▶ _What the task requires_
May I have the lines from the one containing "basic dense step" to the end of the entries, returned exactly and with nothing else?

▶ _Recorded data_
━━━

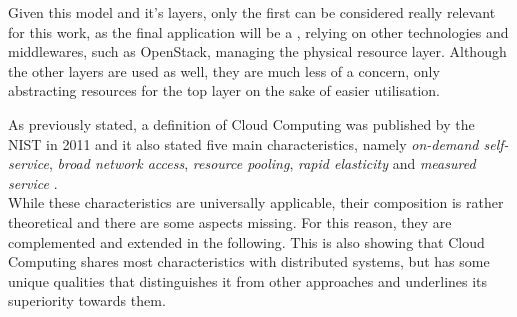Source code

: Given this model and it's layers, only the first can be considered really relevant for this work, as the final application will be a , relying on other technologies and middlewares, such as OpenStack, managing the physical resource layer. Although the other layers are used as well, they are much less of a concern, only abstracting resources for the top layer on the sake of easier utilisation.

As previously stated, a definition of Cloud Computing was published by the NIST in 2011 and it also stated five main characteristics, namely \textit{on-demand self-service}, \textit{broad network access}, \textit{resource pooling}, \textit{rapid elasticity} and \textit{measured service} \cite{mell2011nist}. \\
While these characteristics are universally applicable, their composition is rather theoretical and there are some aspects missing. For this reason, they are complemented and extended in the following. This is also showing that Cloud Computing shares most characteristics with distributed systems, but has some unique qualities that distinguishes it from other approaches and underlines its superiority towards them.

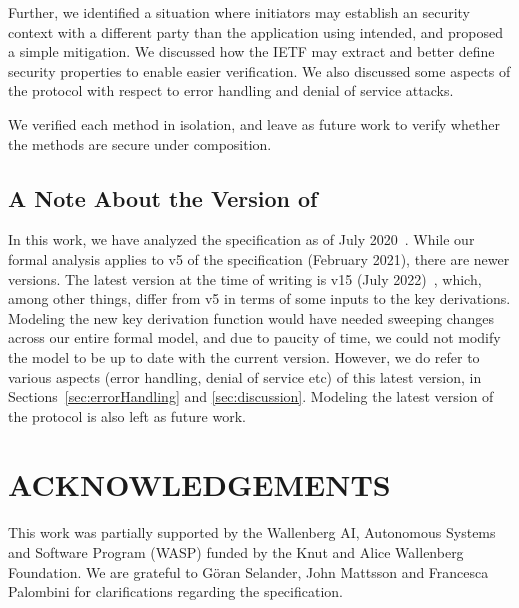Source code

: \documentclass[runningheads]{llncs}
\newcommand{\mProtocolStyle}[1]{\text{#1}}
\newcommand{\mSpec}{specification}  %
\newcommand{\mTamarin}{\mProtocolStyle{Tamarin}}
\newcommand{\mEdhoc}{\mProtocolStyle{EDHOC}}
\newcommand{\mOscore}{\mProtocolStyle{OSCORE}}
\begin{document}
Further, we identified a situation where initiators may establish an \mOscore{}
security context with a different party than the application using \mEdhoc{}
intended, and proposed a simple mitigation.
%
We discussed how the IETF may extract and better define security properties
to enable easier verification.
%
We also discussed some aspects of the protocol with respect to error handling
and denial of service attacks.
%

We verified each method in isolation, and leave as future work to verify whether
the methods are secure under composition.

\subsection{A Note About the Version of \mEdhoc}
\label{sec:newdrafts}
In this work, we have analyzed the \mEdhoc{} specification as of July
2020~\cite{our-analysis-selander-lake-edhoc-00}.
%
While our formal analysis applies to v5 of the \mSpec{} (February 2021),
there are newer versions.
%
The latest version at the time of writing is
v15 (July 2022)~\cite{draft-ietf-lake-edhoc-15}, which, among other things,
differ from v5 in terms of some inputs to the key derivations.
%
Modeling the new key derivation function would have needed sweeping changes
across our entire formal model, and due to paucity of time, we could not modify
the \mTamarin{} model to be up to date with the current version.
%
However, we do refer to various aspects
(error handling, denial of service etc) of this latest version,
in Sections~\ref{sec:errorHandling} and \ref{sec:discussion}.
%
Modeling the latest version of the protocol is also left as future work.
%

\section*{ACKNOWLEDGEMENTS}
This work was partially supported by
the Wallenberg AI, Autonomous Systems and Software Program (WASP) 
funded by
the Knut and Alice Wallenberg Foundation.
%
We are grateful to G\"oran Selander, John Mattsson and Francesca Palombini 
for
clarifications regarding the specification.
%


{\small
    
}
\end{document}
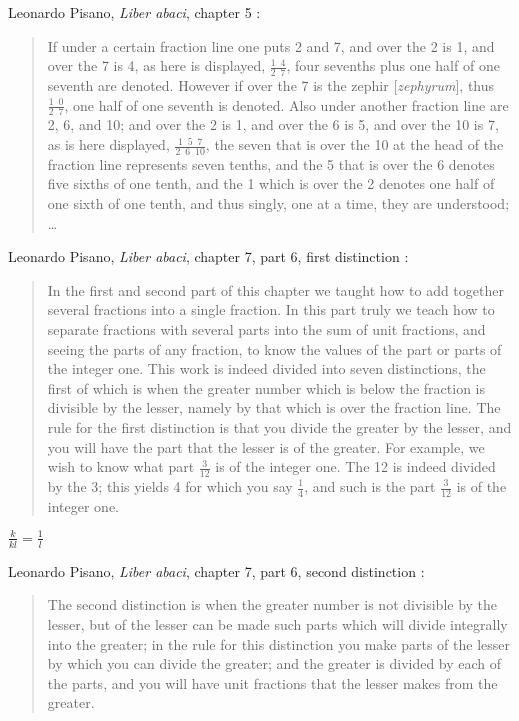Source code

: \documentclass{article}
\begin{document}
Leonardo Pisano, {\em Liber abaci}, chapter 5 \cite[p.~50]{abaci}:

\begin{quote}
If under a certain fraction line one puts 2 and 7, and over the
2 is 1, and over the 7 is 4, as here is displayed, $\frac{1 \enspace 4}{2 \enspace 7}$, four sevenths plus one half
of one seventh are denoted. However if over the 7 is the zephir [{\em zephyrum}], thus $\frac{1 \enspace 0}{2 \enspace 7}$, one
half of one seventh is denoted. Also under another fraction line are 2, 6, and 10;
and over the 2 is 1, and over the 6 is 5, and over the 10 is 7, as is here displayed,
$\frac{1 \enspace 5 \enspace 7}{2 \enspace 6 \enspace 10}$,
the seven that is over the 10 at the head of the fraction line represents
seven tenths, and the 5 that is over the 6 denotes five sixths of one tenth, and
the 1 which is over the 2 denotes one half of one sixth of one tenth, and thus
singly, one at a time, they are understood; \ldots
\end{quote}

Leonardo Pisano, {\em Liber abaci}, chapter 7, part 6, first distinction \cite[p.~119]{abaci}:

\begin{quote}
In the first and second part of this chapter we taught how to add together several fractions into a single fraction.
In this part truly we teach how to
separate fractions with several parts into the sum of unit fractions, and seeing
the parts of any fraction, to know the values of the part or parts of the
integer one. This work is indeed divided into seven distinctions, the first of
which is when the greater number which is below the fraction is divisible by
the lesser, namely by that which is over the fraction line. The rule for the first
distinction is that you divide the greater by the lesser, and you will have the
part that the lesser is of the greater. For example, we wish to know what
part $\frac{3}{12}$ is of the integer one. The 12 is indeed divided by the 3; this yields 4 for
which you say $\frac{1}{4}$, and such is the part $\frac{3}{12}$ is of the integer one.
\end{quote}

$\frac{k}{kl} = \frac{1}{l}$

Leonardo Pisano, {\em Liber abaci}, chapter 7, part 6, second distinction \cite[p.~119]{abaci}:

\begin{quote}
The second distinction is when the greater number is not divisible by the
lesser, but of the lesser can be made such parts which will divide integrally into
the greater; in the rule for this distinction you make parts of the lesser by which
you can divide the greater; and the greater is divided by each of the parts, and
you will have unit fractions that the lesser makes from the greater.
\end{quote}
\end{document}
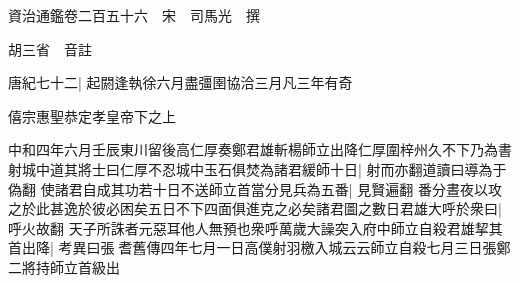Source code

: 






























































資治通鑑卷二百五十六　宋　司馬光　撰

胡三省　音註

唐紀七十二|{
	起閼逢執徐六月盡彊圉協洽三月凡三年有奇}


僖宗惠聖恭定孝皇帝下之上

中和四年六月壬辰東川留後高仁厚奏鄭君雄斬楊師立出降仁厚圍梓州久不下乃為書射城中道其將士曰仁厚不忍城中玉石俱焚為諸君緩師十日|{
	射而亦翻道讀曰導為于偽翻}
使諸君自成其功若十日不送師立首當分見兵為五番|{
	見賢遍翻}
番分晝夜以攻之於此甚逸於彼必困矣五日不下四面俱進克之必矣諸君圖之數日君雄大呼於衆曰|{
	呼火故翻}
天子所誅者元惡耳他人無預也衆呼萬歲大譟突入府中師立自殺君雄挈其首出降|{
	考異曰張耆舊傳四年七月一日高僕射羽檄入城云云師立自殺七月三日張鄭二將持師立首級出}


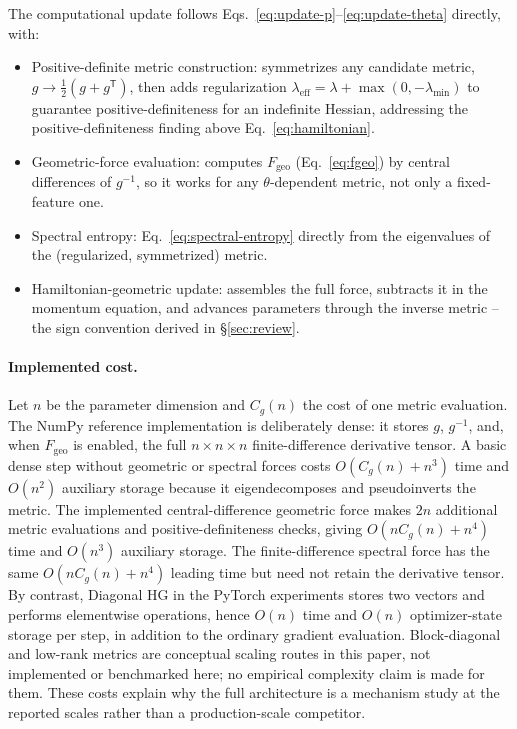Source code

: \documentclass[10pt,twocolumn]{article}
\begin{document}
The computational update follows
Eqs.~\eqref{eq:update-p}--\eqref{eq:update-theta} directly, with:
\begin{itemize}
\item Positive-definite metric construction: symmetrizes any candidate metric,
  $g \to \tfrac12(g+g^{\mathsf T})$, then adds regularization
  $\lambda_{\mathrm{eff}} = \lambda + \max(0,-\lambda_{\min})$ to guarantee
  positive-definiteness for an indefinite Hessian, addressing the
  positive-definiteness finding above Eq.~\eqref{eq:hamiltonian}.
\item Geometric-force evaluation: computes
  $F_{\mathrm{geo}}$ (Eq.~\eqref{eq:fgeo}) by central differences of $g^{-1}$,
  so it works for any $\theta$-dependent metric, not only a fixed-feature one.
\item Spectral entropy: Eq.~\eqref{eq:spectral-entropy} directly from
  the eigenvalues of the (regularized, symmetrized) metric.
\item Hamiltonian-geometric update: assembles the full force, subtracts it in
  the momentum equation, and advances parameters through the inverse metric --
  the sign convention derived in \S\ref{sec:review}.
\end{itemize}

\paragraph{Implemented cost.}
Let $n$ be the parameter dimension and $C_g(n)$ the cost of one metric
evaluation. The NumPy reference implementation is deliberately dense: it
stores $g$, $g^{-1}$, and, when $F_{\mathrm{geo}}$ is enabled, the full
$n\times n\times n$ finite-difference derivative tensor. A basic dense step
without geometric or spectral forces costs $O(C_g(n)+n^3)$ time and $O(n^2)$
auxiliary storage because it eigendecomposes and pseudoinverts the metric.
The implemented central-difference geometric force makes $2n$ additional
metric evaluations and positive-definiteness checks, giving
$O(nC_g(n)+n^4)$ time and $O(n^3)$ auxiliary storage. The finite-difference
spectral force has the same $O(nC_g(n)+n^4)$ leading time but need not retain
the derivative tensor. By contrast, Diagonal HG in the PyTorch experiments
stores two vectors and performs elementwise operations, hence $O(n)$ time
and $O(n)$ optimizer-state storage per step, in addition to the ordinary
gradient evaluation. Block-diagonal and low-rank metrics are conceptual
scaling routes in this paper, not implemented or benchmarked here; no
empirical complexity claim is made for them. These costs explain why the
full architecture is a mechanism study at the reported scales rather than a
production-scale competitor.
\end{document}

━━━

▶ _Exercise output_
$n\times n\times n$ finite-difference derivative tensor. A basic dense step
without geometric or spectral forces costs $O(C_g(n)+n^3)$ time and $O(n^2)$
auxiliary storage because it eigendecomposes and pseudoinverts the metric.
The implemented central-difference geometric force makes $2n$ additional
metric evaluations and positive-definiteness checks, giving
$O(nC_g(n)+n^4)$ time and $O(n^3)$ auxiliary storage. The finite-difference
spectral force has the same $O(nC_g(n)+n^4)$ leading time but need not retain
the derivative tensor. By contrast, Diagonal HG in the PyTorch experiments
stores two vectors and performs elementwise operations, hence $O(n)$ time
and $O(n)$ optimizer-state storage per step, in addition to the ordinary
gradient evaluation. Block-diagonal and low-rank metrics are conceptual
scaling routes in this paper, not implemented or benchmarked here; no
empirical complexity claim is made for them. These costs explain why the
full architecture is a mechanism study at the reported scales rather than a
production-scale competitor.
\end{document}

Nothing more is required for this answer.